Andrew Wyatt Wayne Bowers (born February 22, 1976) is an American former professional football player who was a defensive end for one season with the Arizona Cardinals of the National Football League (NFL). He played college football for the Utah Utes.

==Early life and college==
Andrew Wyant Wayne Bowers was born on February 22, 1976, in Salt Lake City, Utah. He played high school football at Hillcrest High School in Midvale, Utah as a defensive end, earning first-team All-Region and second-team All-State honors. He was also a football team captain and a two-year letterman in basketball.

Bowers spent three years on an LDS Church mission in Denmark before playing college football for the Utah Utes of the University of Utah. He was a four-year letterman for the Utes from 1997 to 2000.

==Professional career==
After going undrafted in the 2001 NFL draft, Bowers signed with the Arizona Cardinals on April 23, 2001. He was released on September 2, signed to the practice squad on September 3, promoted to the active roster on October 25, released again on November 6, signed to the practice squad again on November 7, and promoted to the active roster again on November 30, 2001. Overall, he played in, and started, one game for the Cardinals during the 2001 season; the November 4 loss to the Philadelphia Eagles. Bowers posted one assisted tackle during the game.
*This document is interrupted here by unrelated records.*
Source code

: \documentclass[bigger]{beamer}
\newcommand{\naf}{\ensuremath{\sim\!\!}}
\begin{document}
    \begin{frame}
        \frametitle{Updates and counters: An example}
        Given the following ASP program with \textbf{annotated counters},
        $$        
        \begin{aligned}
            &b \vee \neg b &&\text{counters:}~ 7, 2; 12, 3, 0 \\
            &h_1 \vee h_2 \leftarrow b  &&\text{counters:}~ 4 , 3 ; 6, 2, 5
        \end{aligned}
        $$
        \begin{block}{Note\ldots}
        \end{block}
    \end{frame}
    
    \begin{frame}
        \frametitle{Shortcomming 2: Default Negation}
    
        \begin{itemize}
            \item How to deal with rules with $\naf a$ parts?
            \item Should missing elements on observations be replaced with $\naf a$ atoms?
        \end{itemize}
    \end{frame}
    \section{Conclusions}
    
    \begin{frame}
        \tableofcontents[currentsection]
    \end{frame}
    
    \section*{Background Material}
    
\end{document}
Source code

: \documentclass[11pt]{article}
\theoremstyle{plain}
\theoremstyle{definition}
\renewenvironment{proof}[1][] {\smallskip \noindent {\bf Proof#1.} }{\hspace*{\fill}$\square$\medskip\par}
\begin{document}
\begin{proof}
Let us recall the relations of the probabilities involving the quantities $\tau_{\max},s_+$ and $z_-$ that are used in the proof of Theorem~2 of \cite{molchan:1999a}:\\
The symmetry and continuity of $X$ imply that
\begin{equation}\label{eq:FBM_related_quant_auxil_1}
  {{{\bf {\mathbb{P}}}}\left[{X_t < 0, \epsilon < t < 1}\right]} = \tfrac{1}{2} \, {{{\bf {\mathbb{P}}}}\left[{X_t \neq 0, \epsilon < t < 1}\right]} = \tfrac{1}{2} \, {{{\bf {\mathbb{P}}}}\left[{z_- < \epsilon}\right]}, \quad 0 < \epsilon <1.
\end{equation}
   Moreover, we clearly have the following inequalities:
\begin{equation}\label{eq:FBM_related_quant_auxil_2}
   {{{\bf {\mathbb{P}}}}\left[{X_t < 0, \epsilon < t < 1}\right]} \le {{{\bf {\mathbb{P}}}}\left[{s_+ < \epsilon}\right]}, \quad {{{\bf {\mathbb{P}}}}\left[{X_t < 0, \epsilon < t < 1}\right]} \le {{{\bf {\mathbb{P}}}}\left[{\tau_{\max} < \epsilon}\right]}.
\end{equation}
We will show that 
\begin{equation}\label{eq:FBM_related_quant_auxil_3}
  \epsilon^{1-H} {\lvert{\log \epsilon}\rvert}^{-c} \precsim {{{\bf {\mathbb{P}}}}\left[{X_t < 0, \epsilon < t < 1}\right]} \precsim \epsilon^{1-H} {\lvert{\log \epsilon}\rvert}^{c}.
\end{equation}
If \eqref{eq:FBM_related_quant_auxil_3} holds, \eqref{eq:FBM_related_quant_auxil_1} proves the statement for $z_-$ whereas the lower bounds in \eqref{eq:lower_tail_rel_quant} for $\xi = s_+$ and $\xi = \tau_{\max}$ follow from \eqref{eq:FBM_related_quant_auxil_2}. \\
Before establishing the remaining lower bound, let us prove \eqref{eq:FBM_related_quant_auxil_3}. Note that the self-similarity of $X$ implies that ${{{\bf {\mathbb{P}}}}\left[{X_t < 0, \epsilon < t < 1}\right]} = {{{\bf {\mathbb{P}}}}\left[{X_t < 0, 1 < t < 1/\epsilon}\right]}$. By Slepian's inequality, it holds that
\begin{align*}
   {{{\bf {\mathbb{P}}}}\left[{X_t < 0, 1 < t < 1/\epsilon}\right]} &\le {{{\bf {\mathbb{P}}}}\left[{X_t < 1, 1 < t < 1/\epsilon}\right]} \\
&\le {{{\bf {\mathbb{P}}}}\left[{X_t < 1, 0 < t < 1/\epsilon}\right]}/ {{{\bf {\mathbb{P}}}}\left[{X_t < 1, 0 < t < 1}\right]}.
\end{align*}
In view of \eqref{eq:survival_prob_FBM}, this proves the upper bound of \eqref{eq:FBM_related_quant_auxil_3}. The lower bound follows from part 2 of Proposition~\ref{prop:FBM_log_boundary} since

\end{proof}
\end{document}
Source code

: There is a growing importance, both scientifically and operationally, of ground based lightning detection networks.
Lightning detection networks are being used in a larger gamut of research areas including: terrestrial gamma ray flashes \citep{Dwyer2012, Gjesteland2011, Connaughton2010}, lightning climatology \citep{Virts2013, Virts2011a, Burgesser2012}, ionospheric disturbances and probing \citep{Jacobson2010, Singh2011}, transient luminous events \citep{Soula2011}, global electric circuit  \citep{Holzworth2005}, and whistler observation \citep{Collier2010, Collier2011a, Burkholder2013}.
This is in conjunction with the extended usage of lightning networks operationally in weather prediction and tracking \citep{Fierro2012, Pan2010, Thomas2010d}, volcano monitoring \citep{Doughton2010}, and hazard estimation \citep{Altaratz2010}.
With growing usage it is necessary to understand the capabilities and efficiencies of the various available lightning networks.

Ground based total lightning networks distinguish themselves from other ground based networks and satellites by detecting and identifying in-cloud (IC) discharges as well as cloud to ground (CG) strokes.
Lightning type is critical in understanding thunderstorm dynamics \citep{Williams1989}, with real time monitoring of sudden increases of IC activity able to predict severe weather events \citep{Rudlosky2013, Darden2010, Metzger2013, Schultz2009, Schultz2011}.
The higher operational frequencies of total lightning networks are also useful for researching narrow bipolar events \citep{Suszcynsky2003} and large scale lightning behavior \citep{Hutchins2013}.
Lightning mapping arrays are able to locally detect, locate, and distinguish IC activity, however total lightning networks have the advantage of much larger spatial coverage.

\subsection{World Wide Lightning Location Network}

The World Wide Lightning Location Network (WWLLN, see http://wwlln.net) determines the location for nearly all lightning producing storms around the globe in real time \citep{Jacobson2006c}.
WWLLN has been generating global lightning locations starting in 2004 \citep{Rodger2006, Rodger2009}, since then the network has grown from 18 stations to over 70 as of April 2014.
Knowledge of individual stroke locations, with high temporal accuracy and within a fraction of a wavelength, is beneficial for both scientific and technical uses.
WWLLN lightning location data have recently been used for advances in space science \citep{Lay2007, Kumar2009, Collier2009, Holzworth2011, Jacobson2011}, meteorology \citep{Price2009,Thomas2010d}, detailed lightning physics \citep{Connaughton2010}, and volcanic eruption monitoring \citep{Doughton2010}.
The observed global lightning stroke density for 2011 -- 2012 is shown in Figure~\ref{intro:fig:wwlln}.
He was placed on injured reserve the next year on September 5, 2002, and was released on November 12, 2002.

Bowers was signed by the Buffalo Bills on February 4, 2003. He was later released on July 14, 2003.

Bowers was signed to the practice squad of the Arizona Rattlers of the Arena Football League on June 16, 2004. He re-signed with the Rattlers on October 22, 2004, but was later waived on January 21, 2005.